From 2014 onwards, on the former EWS site and northern part of the former Coronation Sidings, a new depot was built by Taylor Woodrow Construction as part of the Crossrail project. Opening on 10 May 2018, it is equipped with stabling and nine maintenance roads. Operated by Alstom, it provides full servicing, maintenance and storage for the Class 345 trains which from operate between Reading on the GWML and Shenfield on the Great Eastern Main Line.

As a result of the development of the new HS2 station on the site, GWR phased-in a closure programme for its 125 Intercity Fleet depot. In December 2017, maintenance of the Night Riviera was transferred to Penzance Long Rock Depot with the stock laying over at Reading TMD at its northern end. The last HST to run from Old Oak Common ran from OOC to London Paddington station on 8 December 2018. A headboard was attached to the front power car, 43093, which said: "81A Old Oak Common LAST HST 8th December 2018". 43093 had already been named "Old Oak Common HST Depot 1978-2018" and was in the Legends of the Great Western Railway livery, but even more was added on this date; a logo which read "Old Oak Common History Makers" and another sign which read "Last HST off Old Oak Common Depot 8th December 2018".

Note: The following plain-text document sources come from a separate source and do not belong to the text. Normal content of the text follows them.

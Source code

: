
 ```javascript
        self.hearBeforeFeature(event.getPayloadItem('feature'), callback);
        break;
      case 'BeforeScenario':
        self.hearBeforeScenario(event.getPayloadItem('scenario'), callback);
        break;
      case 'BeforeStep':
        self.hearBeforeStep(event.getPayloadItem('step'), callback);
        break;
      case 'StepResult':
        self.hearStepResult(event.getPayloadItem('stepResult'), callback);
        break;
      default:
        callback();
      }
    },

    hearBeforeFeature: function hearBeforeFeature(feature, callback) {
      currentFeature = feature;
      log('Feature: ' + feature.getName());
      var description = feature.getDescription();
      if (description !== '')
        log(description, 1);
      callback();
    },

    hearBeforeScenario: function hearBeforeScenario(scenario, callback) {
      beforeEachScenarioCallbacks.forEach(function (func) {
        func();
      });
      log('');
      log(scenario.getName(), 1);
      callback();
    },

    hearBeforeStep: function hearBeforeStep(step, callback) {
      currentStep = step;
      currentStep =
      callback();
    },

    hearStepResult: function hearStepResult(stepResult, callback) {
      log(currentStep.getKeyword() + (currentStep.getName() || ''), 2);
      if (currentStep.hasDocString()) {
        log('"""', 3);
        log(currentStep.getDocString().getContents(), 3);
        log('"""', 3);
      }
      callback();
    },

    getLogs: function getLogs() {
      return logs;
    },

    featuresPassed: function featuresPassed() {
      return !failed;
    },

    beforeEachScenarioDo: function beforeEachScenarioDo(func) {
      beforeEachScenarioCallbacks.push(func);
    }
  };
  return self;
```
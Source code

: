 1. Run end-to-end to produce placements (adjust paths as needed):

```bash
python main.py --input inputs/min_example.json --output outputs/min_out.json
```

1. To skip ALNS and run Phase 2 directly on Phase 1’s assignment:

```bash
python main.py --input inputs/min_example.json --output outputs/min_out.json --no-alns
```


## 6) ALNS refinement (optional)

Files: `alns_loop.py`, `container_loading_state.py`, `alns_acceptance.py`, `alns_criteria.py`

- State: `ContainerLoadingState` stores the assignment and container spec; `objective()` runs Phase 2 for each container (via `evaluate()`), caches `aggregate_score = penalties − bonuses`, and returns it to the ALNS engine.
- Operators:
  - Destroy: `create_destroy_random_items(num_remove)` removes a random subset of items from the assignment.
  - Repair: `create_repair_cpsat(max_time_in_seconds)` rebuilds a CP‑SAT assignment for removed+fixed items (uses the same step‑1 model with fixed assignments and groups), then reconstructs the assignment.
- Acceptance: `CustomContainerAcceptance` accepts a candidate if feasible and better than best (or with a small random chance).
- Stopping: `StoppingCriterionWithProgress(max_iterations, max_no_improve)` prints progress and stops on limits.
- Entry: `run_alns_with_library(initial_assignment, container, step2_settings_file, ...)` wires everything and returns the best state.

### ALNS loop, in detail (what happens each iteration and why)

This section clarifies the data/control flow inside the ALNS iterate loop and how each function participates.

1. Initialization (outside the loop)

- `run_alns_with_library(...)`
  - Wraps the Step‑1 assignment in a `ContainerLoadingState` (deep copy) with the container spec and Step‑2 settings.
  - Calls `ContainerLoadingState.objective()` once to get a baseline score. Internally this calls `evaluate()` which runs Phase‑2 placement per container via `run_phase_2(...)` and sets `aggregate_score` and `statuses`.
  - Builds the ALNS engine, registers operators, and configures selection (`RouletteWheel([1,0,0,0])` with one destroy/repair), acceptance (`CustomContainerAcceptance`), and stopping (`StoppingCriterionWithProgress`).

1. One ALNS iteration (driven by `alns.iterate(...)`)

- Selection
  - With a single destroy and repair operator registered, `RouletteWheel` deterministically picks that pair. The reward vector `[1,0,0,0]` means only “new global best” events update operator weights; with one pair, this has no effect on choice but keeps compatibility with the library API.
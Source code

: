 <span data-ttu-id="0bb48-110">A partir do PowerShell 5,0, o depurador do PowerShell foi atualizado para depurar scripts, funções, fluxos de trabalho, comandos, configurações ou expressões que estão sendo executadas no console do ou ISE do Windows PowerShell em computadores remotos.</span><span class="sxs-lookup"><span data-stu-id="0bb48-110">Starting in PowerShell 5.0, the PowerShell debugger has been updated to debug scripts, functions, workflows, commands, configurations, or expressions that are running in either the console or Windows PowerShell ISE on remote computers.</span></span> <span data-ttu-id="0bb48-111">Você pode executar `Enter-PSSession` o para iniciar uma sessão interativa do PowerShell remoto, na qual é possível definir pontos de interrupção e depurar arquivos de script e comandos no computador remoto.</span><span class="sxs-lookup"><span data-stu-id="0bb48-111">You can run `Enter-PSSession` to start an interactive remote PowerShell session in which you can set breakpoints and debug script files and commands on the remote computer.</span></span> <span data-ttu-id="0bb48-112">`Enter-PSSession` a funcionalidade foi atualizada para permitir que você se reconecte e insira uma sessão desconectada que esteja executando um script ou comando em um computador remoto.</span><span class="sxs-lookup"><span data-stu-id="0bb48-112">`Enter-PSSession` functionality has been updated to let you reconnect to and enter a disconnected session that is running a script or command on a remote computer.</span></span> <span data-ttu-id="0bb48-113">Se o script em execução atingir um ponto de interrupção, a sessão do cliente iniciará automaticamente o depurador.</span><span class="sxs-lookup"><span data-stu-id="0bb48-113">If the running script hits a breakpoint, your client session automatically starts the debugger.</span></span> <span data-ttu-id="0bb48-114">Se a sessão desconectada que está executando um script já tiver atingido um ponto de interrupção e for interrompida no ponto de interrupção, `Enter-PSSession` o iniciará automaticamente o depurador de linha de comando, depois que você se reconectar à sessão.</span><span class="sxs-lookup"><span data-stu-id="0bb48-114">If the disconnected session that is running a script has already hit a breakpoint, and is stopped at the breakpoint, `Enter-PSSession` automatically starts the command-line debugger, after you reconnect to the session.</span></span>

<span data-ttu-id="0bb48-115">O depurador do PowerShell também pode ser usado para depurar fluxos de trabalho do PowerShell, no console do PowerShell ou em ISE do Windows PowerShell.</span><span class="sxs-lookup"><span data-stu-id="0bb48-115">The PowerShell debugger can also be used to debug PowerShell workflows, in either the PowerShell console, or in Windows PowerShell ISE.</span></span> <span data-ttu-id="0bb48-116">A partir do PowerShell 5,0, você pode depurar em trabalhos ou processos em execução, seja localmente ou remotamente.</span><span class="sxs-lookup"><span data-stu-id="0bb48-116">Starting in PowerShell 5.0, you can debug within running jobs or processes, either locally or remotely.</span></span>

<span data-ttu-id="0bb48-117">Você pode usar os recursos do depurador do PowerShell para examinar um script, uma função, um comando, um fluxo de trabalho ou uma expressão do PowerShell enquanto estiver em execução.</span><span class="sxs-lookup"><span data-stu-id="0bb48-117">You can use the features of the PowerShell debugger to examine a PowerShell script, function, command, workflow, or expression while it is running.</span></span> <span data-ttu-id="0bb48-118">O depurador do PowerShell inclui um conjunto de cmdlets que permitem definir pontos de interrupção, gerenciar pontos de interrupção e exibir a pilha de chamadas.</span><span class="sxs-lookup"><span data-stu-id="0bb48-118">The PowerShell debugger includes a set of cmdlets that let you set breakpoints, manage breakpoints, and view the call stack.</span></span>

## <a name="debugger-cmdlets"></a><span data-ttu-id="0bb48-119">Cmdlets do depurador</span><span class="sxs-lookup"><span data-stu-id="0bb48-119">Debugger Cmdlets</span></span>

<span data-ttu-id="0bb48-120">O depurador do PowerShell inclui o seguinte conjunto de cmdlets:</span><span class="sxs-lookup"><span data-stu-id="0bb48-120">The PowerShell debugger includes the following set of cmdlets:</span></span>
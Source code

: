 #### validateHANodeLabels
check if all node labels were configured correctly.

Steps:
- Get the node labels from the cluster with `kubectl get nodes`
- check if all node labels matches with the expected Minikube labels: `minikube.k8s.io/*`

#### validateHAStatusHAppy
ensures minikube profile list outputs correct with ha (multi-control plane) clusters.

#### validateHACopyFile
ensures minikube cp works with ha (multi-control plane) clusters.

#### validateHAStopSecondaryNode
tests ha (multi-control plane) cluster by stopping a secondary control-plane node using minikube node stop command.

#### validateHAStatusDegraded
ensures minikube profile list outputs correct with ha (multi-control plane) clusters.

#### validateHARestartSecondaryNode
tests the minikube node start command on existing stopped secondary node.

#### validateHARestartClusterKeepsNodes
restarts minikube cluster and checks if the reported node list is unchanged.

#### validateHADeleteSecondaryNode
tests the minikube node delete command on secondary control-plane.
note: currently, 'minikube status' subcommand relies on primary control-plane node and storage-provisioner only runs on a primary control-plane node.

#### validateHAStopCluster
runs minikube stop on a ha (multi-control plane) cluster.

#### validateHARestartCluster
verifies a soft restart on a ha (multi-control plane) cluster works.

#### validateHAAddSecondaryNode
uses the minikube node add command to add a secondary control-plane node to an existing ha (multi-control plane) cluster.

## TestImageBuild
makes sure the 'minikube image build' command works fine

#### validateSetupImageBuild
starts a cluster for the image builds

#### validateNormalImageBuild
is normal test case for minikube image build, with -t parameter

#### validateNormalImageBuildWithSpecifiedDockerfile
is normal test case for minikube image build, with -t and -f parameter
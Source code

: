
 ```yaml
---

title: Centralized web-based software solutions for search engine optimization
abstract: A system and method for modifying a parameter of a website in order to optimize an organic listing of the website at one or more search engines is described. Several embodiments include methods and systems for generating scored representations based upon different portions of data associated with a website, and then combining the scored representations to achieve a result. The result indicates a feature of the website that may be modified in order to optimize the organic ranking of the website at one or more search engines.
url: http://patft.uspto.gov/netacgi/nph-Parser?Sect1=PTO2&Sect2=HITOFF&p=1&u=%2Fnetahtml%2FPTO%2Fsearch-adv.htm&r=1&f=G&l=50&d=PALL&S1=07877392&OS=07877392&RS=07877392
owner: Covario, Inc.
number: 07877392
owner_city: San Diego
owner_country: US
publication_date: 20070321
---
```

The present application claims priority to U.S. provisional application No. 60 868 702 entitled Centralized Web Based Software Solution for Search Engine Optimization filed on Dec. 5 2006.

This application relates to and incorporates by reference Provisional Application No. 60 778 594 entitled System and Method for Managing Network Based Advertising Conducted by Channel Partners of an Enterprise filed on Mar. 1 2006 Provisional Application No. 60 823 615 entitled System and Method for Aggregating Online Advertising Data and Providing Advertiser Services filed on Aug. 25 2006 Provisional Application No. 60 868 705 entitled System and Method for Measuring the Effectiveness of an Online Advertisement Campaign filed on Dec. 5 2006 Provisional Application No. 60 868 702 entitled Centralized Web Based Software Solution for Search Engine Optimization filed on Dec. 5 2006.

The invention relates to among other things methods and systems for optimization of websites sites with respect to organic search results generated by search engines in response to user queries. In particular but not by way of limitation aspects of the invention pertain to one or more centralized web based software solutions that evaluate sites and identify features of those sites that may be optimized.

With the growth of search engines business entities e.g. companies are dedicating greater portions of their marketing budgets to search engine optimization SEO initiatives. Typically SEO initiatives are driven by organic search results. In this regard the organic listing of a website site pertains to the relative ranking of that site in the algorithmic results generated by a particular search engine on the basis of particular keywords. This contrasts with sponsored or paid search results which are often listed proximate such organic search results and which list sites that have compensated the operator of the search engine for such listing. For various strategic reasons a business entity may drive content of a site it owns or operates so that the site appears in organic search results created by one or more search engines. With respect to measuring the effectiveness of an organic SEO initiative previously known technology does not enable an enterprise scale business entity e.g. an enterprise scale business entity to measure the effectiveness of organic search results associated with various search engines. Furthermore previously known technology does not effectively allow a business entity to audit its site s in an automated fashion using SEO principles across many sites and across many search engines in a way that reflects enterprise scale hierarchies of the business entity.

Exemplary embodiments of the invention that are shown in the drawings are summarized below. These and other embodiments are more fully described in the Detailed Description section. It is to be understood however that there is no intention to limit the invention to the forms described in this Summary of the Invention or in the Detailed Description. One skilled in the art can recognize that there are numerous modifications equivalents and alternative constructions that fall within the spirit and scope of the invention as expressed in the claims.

The Heathrow Express EMU depot which had operated since 1997 maintaining the Class 332 fleet was the last part of Old Oak Common TMD to close following the withdrawal and scrapping of the Class 332 EMUs, closing in February 2021. It has since been demolished.

===Old Oak Common Station===

Old Oak Common railway station will open in 2026 as a major interchange station between the GWML, Elizabeth line, Heathrow Express and High Speed 2 line from London Euston to Birmingham, Manchester and Leeds.